Would you retype the listing word for word, skipping its pictures?

**Records to use:**
########

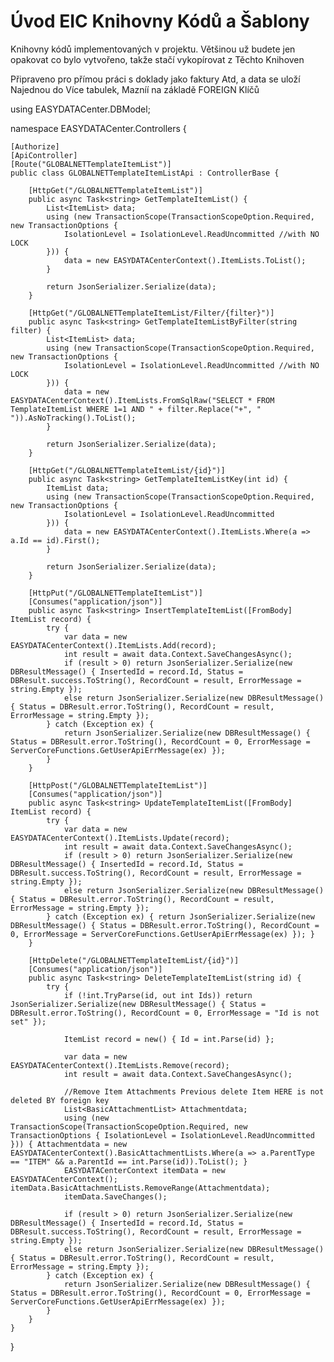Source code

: ﻿# Úvod   EIC Knihovny Kódů a Šablony  

Knihovny kódů implementovaných v projektu. 
Většinou už budete jen opakovat co bylo vytvořeno, takže stačí vykopírovat z Těchto Knihoven

Připraveno pro přímou práci s doklady jako faktury Atd, a data se uloží Najednou do Více tabulek, Mazníí na základě FOREIGN Klíčů

using EASYDATACenter.DBModel;

namespace EASYDATACenter.Controllers {

    [Authorize]
    [ApiController]
    [Route("GLOBALNETTemplateItemList")]
    public class GLOBALNETTemplateItemListApi : ControllerBase {

        [HttpGet("/GLOBALNETTemplateItemList")]
        public async Task<string> GetTemplateItemList() {
            List<ItemList> data;
            using (new TransactionScope(TransactionScopeOption.Required, new TransactionOptions {
                IsolationLevel = IsolationLevel.ReadUncommitted //with NO LOCK
            })) {
                data = new EASYDATACenterContext().ItemLists.ToList();
            }

            return JsonSerializer.Serialize(data);
        }

        [HttpGet("/GLOBALNETTemplateItemList/Filter/{filter}")]
        public async Task<string> GetTemplateItemListByFilter(string filter) {
            List<ItemList> data;
            using (new TransactionScope(TransactionScopeOption.Required, new TransactionOptions {
                IsolationLevel = IsolationLevel.ReadUncommitted //with NO LOCK
            })) {
                data = new EASYDATACenterContext().ItemLists.FromSqlRaw("SELECT * FROM TemplateItemList WHERE 1=1 AND " + filter.Replace("+", " ")).AsNoTracking().ToList();
            }

            return JsonSerializer.Serialize(data);
        }

        [HttpGet("/GLOBALNETTemplateItemList/{id}")]
        public async Task<string> GetTemplateItemListKey(int id) {
            ItemList data;
            using (new TransactionScope(TransactionScopeOption.Required, new TransactionOptions {
                IsolationLevel = IsolationLevel.ReadUncommitted
            })) {
                data = new EASYDATACenterContext().ItemLists.Where(a => a.Id == id).First();
            }

            return JsonSerializer.Serialize(data);
        }

        [HttpPut("/GLOBALNETTemplateItemList")]
        [Consumes("application/json")]
        public async Task<string> InsertTemplateItemList([FromBody] ItemList record) {
            try {
                var data = new EASYDATACenterContext().ItemLists.Add(record);
                int result = await data.Context.SaveChangesAsync();
                if (result > 0) return JsonSerializer.Serialize(new DBResultMessage() { InsertedId = record.Id, Status = DBResult.success.ToString(), RecordCount = result, ErrorMessage = string.Empty });
                else return JsonSerializer.Serialize(new DBResultMessage() { Status = DBResult.error.ToString(), RecordCount = result, ErrorMessage = string.Empty });
            } catch (Exception ex) {
                return JsonSerializer.Serialize(new DBResultMessage() { Status = DBResult.error.ToString(), RecordCount = 0, ErrorMessage = ServerCoreFunctions.GetUserApiErrMessage(ex) });
            }
        }

        [HttpPost("/GLOBALNETTemplateItemList")]
        [Consumes("application/json")]
        public async Task<string> UpdateTemplateItemList([FromBody] ItemList record) {
            try {
                var data = new EASYDATACenterContext().ItemLists.Update(record);
                int result = await data.Context.SaveChangesAsync();
                if (result > 0) return JsonSerializer.Serialize(new DBResultMessage() { InsertedId = record.Id, Status = DBResult.success.ToString(), RecordCount = result, ErrorMessage = string.Empty });
                else return JsonSerializer.Serialize(new DBResultMessage() { Status = DBResult.error.ToString(), RecordCount = result, ErrorMessage = string.Empty });
            } catch (Exception ex) { return JsonSerializer.Serialize(new DBResultMessage() { Status = DBResult.error.ToString(), RecordCount = 0, ErrorMessage = ServerCoreFunctions.GetUserApiErrMessage(ex) }); }
        }

        [HttpDelete("/GLOBALNETTemplateItemList/{id}")]
        [Consumes("application/json")]
        public async Task<string> DeleteTemplateItemList(string id) {
            try {
                if (!int.TryParse(id, out int Ids)) return JsonSerializer.Serialize(new DBResultMessage() { Status = DBResult.error.ToString(), RecordCount = 0, ErrorMessage = "Id is not set" });

                ItemList record = new() { Id = int.Parse(id) };

                var data = new EASYDATACenterContext().ItemLists.Remove(record);
                int result = await data.Context.SaveChangesAsync();

                //Remove Item Attachments Previous delete Item HERE is not deleted BY foreign key
                List<BasicAttachmentList> Attachmentdata;
                using (new TransactionScope(TransactionScopeOption.Required, new TransactionOptions { IsolationLevel = IsolationLevel.ReadUncommitted })) { Attachmentdata = new EASYDATACenterContext().BasicAttachmentLists.Where(a => a.ParentType == "ITEM" && a.ParentId == int.Parse(id)).ToList(); }
                EASYDATACenterContext itemData = new EASYDATACenterContext(); itemData.BasicAttachmentLists.RemoveRange(Attachmentdata);
                itemData.SaveChanges();

                if (result > 0) return JsonSerializer.Serialize(new DBResultMessage() { InsertedId = record.Id, Status = DBResult.success.ToString(), RecordCount = result, ErrorMessage = string.Empty });
                else return JsonSerializer.Serialize(new DBResultMessage() { Status = DBResult.error.ToString(), RecordCount = result, ErrorMessage = string.Empty });
            } catch (Exception ex) {
                return JsonSerializer.Serialize(new DBResultMessage() { Status = DBResult.error.ToString(), RecordCount = 0, ErrorMessage = ServerCoreFunctions.GetUserApiErrMessage(ex) });
            }
        }
    }
}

########

**Exercise response:**
Source code

: ﻿# Úvod   EIC Knihovny Kódů a Šablony  

Knihovny kódů implementovaných v projektu. 
Většinou už budete jen opakovat co bylo vytvořeno, takže stačí vykopírovat z Těchto Knihoven

Připraveno pro přímou práci s doklady jako faktury Atd, a data se uloží Najednou do Více tabulek, Mazníí na základě FOREIGN Klíčů

using EASYDATACenter.DBModel;

namespace EASYDATACenter.Controllers {

    [Authorize]
    [ApiController]
    [Route("GLOBALNETTemplateItemList")]
    public class GLOBALNETTemplateItemListApi : ControllerBase {

        [HttpGet("/GLOBALNETTemplateItemList")]
        public async Task<string> GetTemplateItemList() {
            List<ItemList> data;
            using (new TransactionScope(TransactionScopeOption.Required, new TransactionOptions {
                IsolationLevel = IsolationLevel.ReadUncommitted //with NO LOCK
            })) {
                data = new EASYDATACenterContext().ItemLists.ToList();
            }

            return JsonSerializer.Serialize(data);
        }

        [HttpGet("/GLOBALNETTemplateItemList/Filter/{filter}")]
        public async Task<string> GetTemplateItemListByFilter(string filter) {
            List<ItemList> data;
            using (new TransactionScope(TransactionScopeOption.Required, new TransactionOptions {
                IsolationLevel = IsolationLevel.ReadUncommitted //with NO LOCK
            })) {
                data = new EASYDATACenterContext().ItemLists.FromSqlRaw("SELECT * FROM TemplateItemList WHERE 1=1 AND " + filter.Replace("+", " ")).AsNoTracking().ToList();
            }

            return JsonSerializer.Serialize(data);
        }

        [HttpGet("/GLOBALNETTemplateItemList/{id}")]
        public async Task<string> GetTemplateItemListKey(int id) {
            ItemList data;
            using (new TransactionScope(TransactionScopeOption.Required, new TransactionOptions {
                IsolationLevel = IsolationLevel.ReadUncommitted
            })) {
                data = new EASYDATACenterContext().ItemLists.Where(a => a.Id == id).First();
            }

            return JsonSerializer.Serialize(data);
        }

        [HttpPut("/GLOBALNETTemplateItemList")]
        [Consumes("application/json")]
        public async Task<string> InsertTemplateItemList([FromBody] ItemList record) {
            try {
                var data = new EASYDATACenterContext().ItemLists.Add(record);
                int result = await data.Context.SaveChangesAsync();
                if (result > 0) return JsonSerializer.Serialize(new DBResultMessage() { InsertedId = record.Id, Status = DBResult.success.ToString(), RecordCount = result, ErrorMessage = string.Empty });
                else return JsonSerializer.Serialize(new DBResultMessage() { Status = DBResult.error.ToString(), RecordCount = result, ErrorMessage = string.Empty });
            } catch (Exception ex) {
                return JsonSerializer.Serialize(new DBResultMessage() { Status = DBResult.error.ToString(), RecordCount = 0, ErrorMessage = ServerCoreFunctions.GetUserApiErrMessage(ex) });
            }
        }

        [HttpPost("/GLOBALNETTemplateItemList")]
        [Consumes("application/json")]
        public async Task<string> UpdateTemplateItemList([FromBody] ItemList record) {
            try {
                var data = new EASYDATACenterContext().ItemLists.Update(record);
                int result = await data.Context.SaveChangesAsync();
                if (result > 0) return JsonSerializer.Serialize(new DBResultMessage() { InsertedId = record.Id, Status = DBResult.success.ToString(), RecordCount = result, ErrorMessage = string.Empty });
                else return JsonSerializer.Serialize(new DBResultMessage() { Status = DBResult.error.ToString(), RecordCount = result, ErrorMessage = string.Empty });
            } catch (Exception ex) { return JsonSerializer.Serialize(new DBResultMessage() { Status = DBResult.error.ToString(), RecordCount = 0, ErrorMessage = ServerCoreFunctions.GetUserApiErrMessage(ex) }); }
        }

        [HttpDelete("/GLOBALNETTemplateItemList/{id}")]
        [Consumes("application/json")]
        public async Task<string> DeleteTemplateItemList(string id) {
            try {
                if (!int.TryParse(id, out int Ids)) return JsonSerializer.Serialize(new DBResultMessage() { Status = DBResult.error.ToString(), RecordCount = 0, ErrorMessage = "Id is not set" });

                ItemList record = new() { Id = int.Parse(id) };

                var data = new EASYDATACenterContext().ItemLists.Remove(record);
                int result = await data.Context.SaveChangesAsync();

                //Remove Item Attachments Previous delete Item HERE is not deleted BY foreign key
                List<BasicAttachmentList> Attachmentdata;
                using (new TransactionScope(TransactionScopeOption.Required, new TransactionOptions { IsolationLevel = IsolationLevel.ReadUncommitted })) { Attachmentdata = new EASYDATACenterContext().BasicAttachmentLists.Where(a => a.ParentType == "ITEM" && a.ParentId == int.Parse(id)).ToList(); }
                EASYDATACenterContext itemData = new EASYDATACenterContext(); itemData.BasicAttachmentLists.RemoveRange(Attachmentdata);
                itemData.SaveChanges();

                if (result > 0) return JsonSerializer.Serialize(new DBResultMessage() { InsertedId = record.Id, Status = DBResult.success.ToString(), RecordCount = result, ErrorMessage = string.Empty });
                else return JsonSerializer.Serialize(new DBResultMessage() { Status = DBResult.error.ToString(), RecordCount = result, ErrorMessage = string.Empty });
            } catch (Exception ex) {
                return JsonSerializer.Serialize(new DBResultMessage() { Status = DBResult.error.ToString(), RecordCount = 0, ErrorMessage = ServerCoreFunctions.GetUserApiErrMessage(ex) });
            }
        }
    }
}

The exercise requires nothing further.